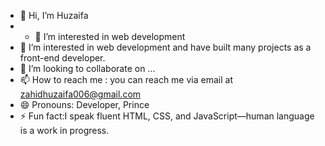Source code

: - 👋 Hi, I’m Huzaifa
- - 👀 I’m interested in web development
- 🌱 I’m interested in web development and have built many projects as a front-end developer.  
- 💞️ I’m looking to collaborate on ...
- 📫 How to reach me : you can reach me via email at zahidhuzaifa006@gmail.com
- 😄 Pronouns:  Developer, Prince
- ⚡ Fun fact:I speak fluent HTML, CSS, and JavaScript—human language is a work in progress.

<!---
huzaifazahid1/huzaifazahid1 is a ✨ special ✨ repository because its `README.md` (this file) appears on your GitHub profile.
You can click the Preview link to take a look at your changes.
--->
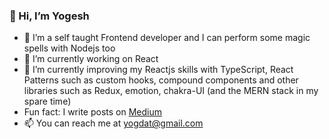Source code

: <!--
**yogeshdatir/yogeshdatir** is a ✨ _special_ ✨ repository because its `README.md` (this file) appears on your GitHub profile.

Here are some ideas to get you started:

- 🔭 I’m currently working on ...
- 🌱 I’m currently learning ...
- 👯 I’m looking to collaborate on ...
- 🤔 I’m looking for help with ...
- 💬 Ask me about ...
- 📫 How to reach me: ...
- 😄 Pronouns: ...
- ⚡ Fun fact: ...
-->
### 👋 Hi, I’m Yogesh

- 👀 I’m a self taught Frontend developer and I can perform some magic spells with Nodejs too
- 🔭 I’m currently working on React
- 🌱 I’m currently improving my Reactjs skills with TypeScript, React Patterns such as custom hooks, compound components and other libraries such as Redux, emotion, chakra-UI (and the MERN stack in my spare time) 
- Fun fact: I write posts on [Medium](https://medium.com/@yogdat)
- 📫 You can reach me at yogdat@gmail.com

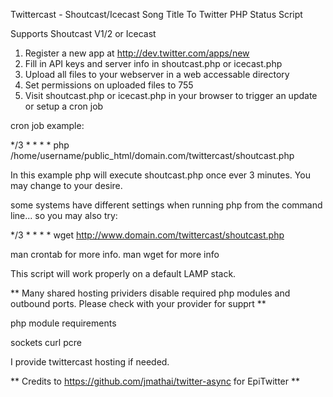Twittercast - Shoutcast/Icecast Song Title To Twitter PHP Status Script

Supports Shoutcast V1/2 or Icecast

1. Register a new app at http://dev.twitter.com/apps/new
2. Fill in API keys and server info in shoutcast.php or icecast.php
3. Upload all files to your webserver in a web accessable directory
4. Set permissions on uploaded files to 755
4. Visit shoutcast.php or icecast.php in your browser to trigger an update or setup a cron job

cron job example:

*/3 * * * * php /home/username/public_html/domain.com/twittercast/shoutcast.php

In this example php will execute shoutcast.php once ever 3 minutes. You may change to your desire.

some systems have different settings when running php from the command line... so you may also try:

*/3 * * * * wget http://www.domain.com/twittercast/shoutcast.php

man crontab for more info.
man wget for more info

This script will work properly on a default LAMP stack.

** Many shared hosting prividers disable required php modules and outbound ports. Please check with your provider for supprt **

php module requirements

sockets
curl
pcre

I provide twittercast hosting if needed.


** Credits to https://github.com/jmathai/twitter-async for EpiTwitter **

+ + + + + + +

■ About this task ■
A verbatim copy of the listing, with all pictures removed, is required.

■ Solution to this task ■
Source code

: - 👋 Hi, I’m Huzaifa
- - 👀 I’m interested in web development
- 🌱 I’m interested in web development and have built many projects as a front-end developer.  
- 💞️ I’m looking to collaborate on ...
- 📫 How to reach me : you can reach me via email at zahidhuzaifa006@gmail.com
- 😄 Pronouns:  Developer, Prince
- ⚡ Fun fact:I speak fluent HTML, CSS, and JavaScript—human language is a work in progress.

<!---
huzaifazahid1/huzaifazahid1 is a ✨ special ✨ repository because its `README.md` (this file) appears on your GitHub profile.
You can click the Preview link to take a look at your changes.
--->
Source code

: <!--
**yogeshdatir/yogeshdatir** is a ✨ _special_ ✨ repository because its `README.md` (this file) appears on your GitHub profile.

Here are some ideas to get you started:

- 🔭 I’m currently working on ...
- 🌱 I’m currently learning ...
- 👯 I’m looking to collaborate on ...
- 🤔 I’m looking for help with ...
- 💬 Ask me about ...
- 📫 How to reach me: ...
- 😄 Pronouns: ...
- ⚡ Fun fact: ...
-->
### 👋 Hi, I’m Yogesh

- 👀 I’m a self taught Frontend developer and I can perform some magic spells with Nodejs too
- 🔭 I’m currently working on React
- 🌱 I’m currently improving my Reactjs skills with TypeScript, React Patterns such as custom hooks, compound components and other libraries such as Redux, emotion, chakra-UI (and the MERN stack in my spare time) 
- Fun fact: I write posts on [Medium](https://medium.com/@yogdat)
- 📫 You can reach me at yogdat@gmail.com

Twittercast - Shoutcast/Icecast Song Title To Twitter PHP Status Script

Supports Shoutcast V1/2 or Icecast

1. Register a new app at http://dev.twitter.com/apps/new
2. Fill in API keys and server info in shoutcast.php or icecast.php
3. Upload all files to your webserver in a web accessable directory
4. Set permissions on uploaded files to 755
4. Visit shoutcast.php or icecast.php in your browser to trigger an update or setup a cron job

cron job example:

*/3 * * * * php /home/username/public_html/domain.com/twittercast/shoutcast.php

In this example php will execute shoutcast.php once ever 3 minutes. You may change to your desire.

some systems have different settings when running php from the command line... so you may also try:

*/3 * * * * wget http://www.domain.com/twittercast/shoutcast.php

man crontab for more info.
man wget for more info

This script will work properly on a default LAMP stack.

** Many shared hosting prividers disable required php modules and outbound ports. Please check with your provider for supprt **

php module requirements

sockets
curl
pcre

I provide twittercast hosting if needed.


** Credits to https://github.com/jmathai/twitter-async for EpiTwitter **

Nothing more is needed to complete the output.